In the present case the central issue is universal. There is an old Ireland, but still only a couple of generations past, still alive in the memory and culture of today's Irish, but increasingly existing only in the collective memory, and then there is today's Ireland, quickly assimilating into the powerful forces of globalization that ravage traditional culture. Ireland's difficult history as an Anglophone country heightens sensitivity to the nihilistic power of "development." Bolger is clear on his emotional resistance to modernity, a reaction familiar to me both from Puerto Ricans and from my years in the Rocky Mountain west, two other wonderful worlds under siege by the present.
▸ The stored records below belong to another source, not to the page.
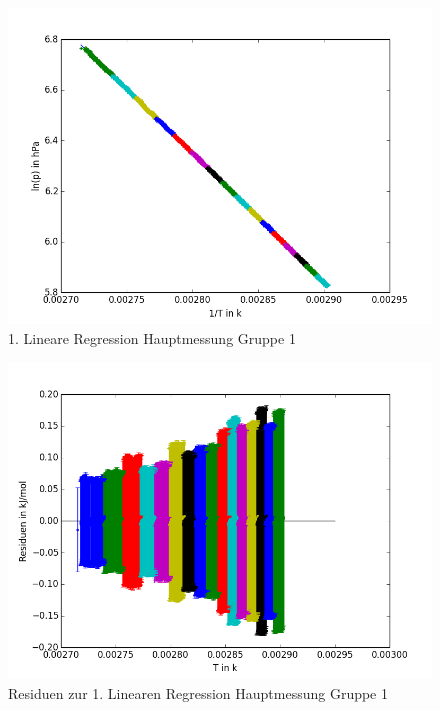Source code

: \documentclass[12pt,a4paper]{article}
\begin{document}
\begin{figure}[H]
\centering
\includegraphics[scale=0.7]{Bilder/linreg_lambda_JM_1.png}
\caption{1. Lineare Regression Hauptmessung Gruppe 1}
\end{figure}
\begin{figure}[H]
\centering
\includegraphics[scale=0.7]{Bilder/residuen_JM_1.png}
\caption{Residuen zur 1. Linearen Regression Hauptmessung Gruppe 1}
\end{figure}
\end{document}
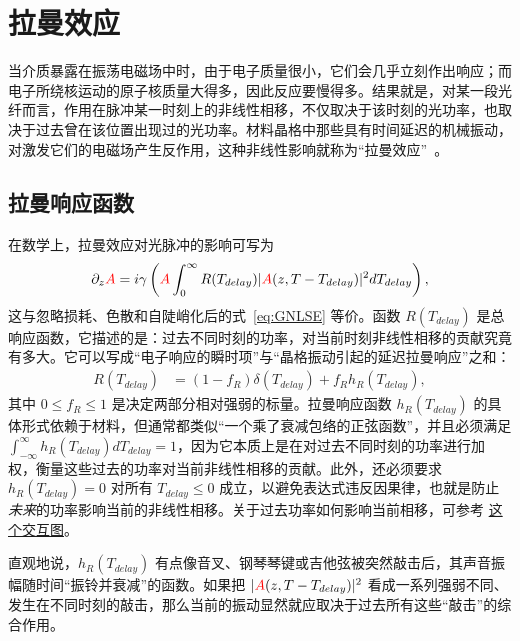 \chapter{拉曼效应}
\label{ch:Raman}

当介质暴露在振荡电磁场中时，由于电子质量很小，它们会几乎立刻作出响应；而电子所绕核运动的原子核质量大得多，因此反应要慢得多。结果就是，对某一段光纤而言，作用在脉冲某一时刻上的非线性相移，不仅取决于该时刻的光功率，也取决于过去曾在该位置出现过的光功率。材料晶格中那些具有时间延迟的机械振动，对激发它们的电磁场产生反作用，这种非线性影响就称为“拉曼效应”~\cite{Raman_original}。



\section{拉曼响应函数}
在数学上，拉曼效应对光脉冲的影响可写为
\begin{align}
\label{eq:raman}
 \partial_z \A = i\gamma\left(
\A \int_{0}^{\infty} R(T_{delay})|\A(z,T-T_{delay})|^2 dT_{delay} \right),
\end{align}
这与忽略损耗、色散和自陡峭化后的式~\ref{eq:GNLSE} 等价。函数 $R(T_{delay})$ 是总响应函数，它描述的是：过去不同时刻的功率，对当前时刻非线性相移的贡献究竟有多大。它可以写成“电子响应的瞬时项”与“晶格振动引起的延迟拉曼响应”之和：
\begin{align}
    \label{eq:response}
    R(T_{delay})&= (1-f_R)\delta(T_{delay})+f_Rh_R(T_{delay}),
\end{align}
其中 $0\leq f_R\leq 1$ 是决定两部分相对强弱的标量。拉曼响应函数 $h_R(T_{delay})$ 的具体形式依赖于材料，但通常都类似“一个乘了衰减包络的正弦函数”，并且必须满足 $\int_{-\infty}^{\infty}h_R(T_{delay}) dT_{delay}=1$，因为它本质上是在对过去不同时刻的功率进行加权，衡量这些过去的功率对当前非线性相移的贡献。此外，还必须要求 $h_R(T_{delay})=0$ 对所有 $T_{delay}\leq0$ 成立，以避免表达式违反因果律，也就是防止\emph{未来}的功率影响当前的非线性相移。关于过去功率如何影响当前相移，可参考 \href{https://www.desmos.com/calculator/bdg6icprch}{这个交互图}。

直观地说，$h_R(T_{delay})$ 有点像音叉、钢琴琴键或吉他弦被突然敲击后，其声音振幅随时间“振铃并衰减”的函数。如果把 $|\A(z,T-T_{delay})|^2$ 看成一系列强弱不同、发生在不同时刻的敲击，那么当前的振动显然就应取决于过去所有这些“敲击”的综合作用。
The old plazas in the center of Spanish colonial towns in Puerto Rico are largely dead zones today, the small businesses wiped out by the malls outside of town, malls that could just as well be in Minnesota or California or, say, Cork. It's hard to identify some specific, malevolent force driving modernization, Bolger resists the facile temptation to simply identify secular modernity with America (granting he's writing in the late 80s before Europe discovered this easy demonic Other), and he is far from unaware of the pathologies of the Old Country. In fact a striking feature of his work is an underlying insistence that Ireland (and Irish literature) must move forward into the future or risk becoming part of a cottage industry of nostalgia. He wants us to see an Ireland that we don't necessarily want to see.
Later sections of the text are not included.